De même, les téléphones intelligents n'ont jamais été aussi populaires. Les Canadiens sont de plus en plus nombreux à utiliser principalement ces appareils pour parler, texter, naviguer dans Internet, télécharger des données et regarder des vidéos et des émissions de télévision. De 2011 à 2012, le pourcentage de Canadiens qui possédaient un téléphone intelligent est passé de 38 p. 100 à 51 p. 100.
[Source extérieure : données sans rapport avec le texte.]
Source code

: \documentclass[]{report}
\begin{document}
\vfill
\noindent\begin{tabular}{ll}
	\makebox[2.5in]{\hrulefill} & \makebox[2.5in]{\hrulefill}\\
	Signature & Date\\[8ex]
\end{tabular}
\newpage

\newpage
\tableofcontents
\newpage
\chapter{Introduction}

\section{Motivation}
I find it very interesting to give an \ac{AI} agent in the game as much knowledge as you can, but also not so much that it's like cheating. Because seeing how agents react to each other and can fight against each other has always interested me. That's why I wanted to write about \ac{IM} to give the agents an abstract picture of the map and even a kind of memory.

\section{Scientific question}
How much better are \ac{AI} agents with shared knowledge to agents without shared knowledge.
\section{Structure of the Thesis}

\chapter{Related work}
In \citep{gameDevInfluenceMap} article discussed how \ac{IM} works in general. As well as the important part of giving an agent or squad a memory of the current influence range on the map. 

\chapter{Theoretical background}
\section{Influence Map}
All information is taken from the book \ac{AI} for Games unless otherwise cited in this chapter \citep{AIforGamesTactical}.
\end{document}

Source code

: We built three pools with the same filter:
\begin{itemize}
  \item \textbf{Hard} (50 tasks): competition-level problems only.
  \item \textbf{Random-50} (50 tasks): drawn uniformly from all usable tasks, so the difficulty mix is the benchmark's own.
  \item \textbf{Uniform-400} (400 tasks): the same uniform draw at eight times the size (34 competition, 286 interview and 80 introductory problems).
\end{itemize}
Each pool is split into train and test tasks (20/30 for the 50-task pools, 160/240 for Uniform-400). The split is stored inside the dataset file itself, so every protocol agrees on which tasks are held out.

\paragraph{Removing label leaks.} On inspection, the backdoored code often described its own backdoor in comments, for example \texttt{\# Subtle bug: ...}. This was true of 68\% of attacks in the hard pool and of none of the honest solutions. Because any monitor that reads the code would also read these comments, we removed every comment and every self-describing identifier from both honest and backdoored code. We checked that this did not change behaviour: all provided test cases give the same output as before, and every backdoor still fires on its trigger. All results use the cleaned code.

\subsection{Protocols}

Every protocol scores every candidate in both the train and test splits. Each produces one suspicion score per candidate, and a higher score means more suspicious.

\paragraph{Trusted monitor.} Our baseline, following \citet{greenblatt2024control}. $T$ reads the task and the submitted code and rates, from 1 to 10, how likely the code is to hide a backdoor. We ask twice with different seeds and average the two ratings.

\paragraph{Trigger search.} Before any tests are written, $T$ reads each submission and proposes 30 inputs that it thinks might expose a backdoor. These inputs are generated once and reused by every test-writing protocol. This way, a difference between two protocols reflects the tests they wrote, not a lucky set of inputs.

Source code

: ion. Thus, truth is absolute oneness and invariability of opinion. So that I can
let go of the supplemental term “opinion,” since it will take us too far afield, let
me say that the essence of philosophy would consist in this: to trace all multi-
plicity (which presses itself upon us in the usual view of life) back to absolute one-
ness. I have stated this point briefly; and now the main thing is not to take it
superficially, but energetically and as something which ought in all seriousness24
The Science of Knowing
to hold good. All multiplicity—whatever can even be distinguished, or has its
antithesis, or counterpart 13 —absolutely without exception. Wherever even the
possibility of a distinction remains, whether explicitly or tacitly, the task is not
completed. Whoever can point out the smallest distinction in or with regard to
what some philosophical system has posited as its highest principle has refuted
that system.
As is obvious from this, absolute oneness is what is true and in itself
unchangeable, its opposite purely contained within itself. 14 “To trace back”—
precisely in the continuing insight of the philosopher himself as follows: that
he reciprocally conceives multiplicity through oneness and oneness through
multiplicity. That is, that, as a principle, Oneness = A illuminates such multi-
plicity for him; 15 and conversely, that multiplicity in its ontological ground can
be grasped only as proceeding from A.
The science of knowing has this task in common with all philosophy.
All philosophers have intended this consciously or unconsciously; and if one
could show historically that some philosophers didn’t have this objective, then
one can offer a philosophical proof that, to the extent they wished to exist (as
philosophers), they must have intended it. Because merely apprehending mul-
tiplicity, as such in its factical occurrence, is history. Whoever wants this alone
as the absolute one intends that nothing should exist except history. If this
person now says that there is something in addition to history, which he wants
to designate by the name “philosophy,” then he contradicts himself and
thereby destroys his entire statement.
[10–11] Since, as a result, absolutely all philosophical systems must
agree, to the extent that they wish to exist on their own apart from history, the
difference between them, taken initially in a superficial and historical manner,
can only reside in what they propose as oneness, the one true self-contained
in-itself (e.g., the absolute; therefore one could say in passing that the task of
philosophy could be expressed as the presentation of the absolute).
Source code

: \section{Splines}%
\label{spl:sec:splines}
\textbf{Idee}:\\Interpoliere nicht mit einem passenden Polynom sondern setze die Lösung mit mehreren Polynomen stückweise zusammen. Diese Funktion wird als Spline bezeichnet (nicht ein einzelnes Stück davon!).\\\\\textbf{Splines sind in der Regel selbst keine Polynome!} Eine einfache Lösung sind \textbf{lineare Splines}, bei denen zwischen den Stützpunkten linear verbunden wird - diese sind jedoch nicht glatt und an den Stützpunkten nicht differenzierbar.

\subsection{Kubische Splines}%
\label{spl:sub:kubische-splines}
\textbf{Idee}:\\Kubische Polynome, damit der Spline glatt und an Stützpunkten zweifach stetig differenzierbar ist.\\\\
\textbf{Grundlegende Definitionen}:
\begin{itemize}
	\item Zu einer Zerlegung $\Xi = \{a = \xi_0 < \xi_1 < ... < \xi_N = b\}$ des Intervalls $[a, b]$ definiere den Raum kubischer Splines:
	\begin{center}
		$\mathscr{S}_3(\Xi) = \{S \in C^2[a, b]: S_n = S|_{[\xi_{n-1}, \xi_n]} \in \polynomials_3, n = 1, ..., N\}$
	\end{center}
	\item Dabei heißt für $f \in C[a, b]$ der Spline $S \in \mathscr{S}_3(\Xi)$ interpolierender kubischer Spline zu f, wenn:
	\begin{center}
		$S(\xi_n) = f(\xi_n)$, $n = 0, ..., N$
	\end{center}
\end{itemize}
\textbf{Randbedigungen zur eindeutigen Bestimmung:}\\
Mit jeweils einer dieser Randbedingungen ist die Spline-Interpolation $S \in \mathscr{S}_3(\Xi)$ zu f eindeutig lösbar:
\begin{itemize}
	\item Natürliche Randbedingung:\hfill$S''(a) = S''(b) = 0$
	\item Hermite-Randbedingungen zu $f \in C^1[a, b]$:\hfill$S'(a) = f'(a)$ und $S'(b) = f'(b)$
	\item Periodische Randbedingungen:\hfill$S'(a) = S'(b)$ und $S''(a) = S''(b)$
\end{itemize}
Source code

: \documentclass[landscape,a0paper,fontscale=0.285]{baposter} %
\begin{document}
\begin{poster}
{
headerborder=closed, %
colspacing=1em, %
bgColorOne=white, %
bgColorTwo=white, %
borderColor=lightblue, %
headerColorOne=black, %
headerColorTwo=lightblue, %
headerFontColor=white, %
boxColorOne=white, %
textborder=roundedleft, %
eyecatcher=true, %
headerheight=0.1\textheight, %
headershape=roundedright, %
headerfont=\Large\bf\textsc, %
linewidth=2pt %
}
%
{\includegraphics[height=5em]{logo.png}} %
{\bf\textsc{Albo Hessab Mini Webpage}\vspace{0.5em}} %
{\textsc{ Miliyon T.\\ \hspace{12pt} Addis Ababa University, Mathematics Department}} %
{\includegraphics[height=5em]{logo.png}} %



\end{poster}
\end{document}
Actuellement, 99 p. 100 de la population dispose d'un accès aux réseaux sans fil qui soutiennent les téléphones intelligents, les tablettes et autres appareils qui permettent d'accéder aux données d'Internet. Par ailleurs, les entreprises procèdent à des investissements importants dans les réseaux de la prochaine génération, que l'on appelle les réseaux de technologie d'évolution à long terme ou réseaux LTE. Le pourcentage de Canadiens qui peuvent accéder à ces réseaux plus rapides est passé de 45 p. 100 en 2011 à 72 p. 100 en 2012. Une telle atteinte est impressionnante lorsque l'on songe aux défis que représente la taille de la géographie du Canada.

Nous sommes présentement à collecter l'information pour l'année 2013. Les données mises à jour feront partie de notre publication annuelle, le Rapport de surveillance des communications.

Lorsque nous examinons le rendement global du secteur du sans fil, il importe de nous rappeler qu'il existe un marché de détail et un marché de gros. Sans surprise, le marché de détail représente les services que les entreprises offrent aux consommateurs canadiens. L'an dernier, le CRTC a mis de l'avant un code sur les services sans fil qui contribue à un marché de détail plus dynamique. Grâce au code, les Canadiens peuvent faire des choix éclairés quant aux services et aux entreprises qui répondent le mieux à leurs besoins. Un des éléments du code permet aux Canadiens d'annuler sans frais leurs contrats après deux ans ou plus tôt. Le code offre également aux abonnés de services sans fil des protections supplémentaires, notamment un plafond sur les frais des services d'itinérance au pays et à l'étranger.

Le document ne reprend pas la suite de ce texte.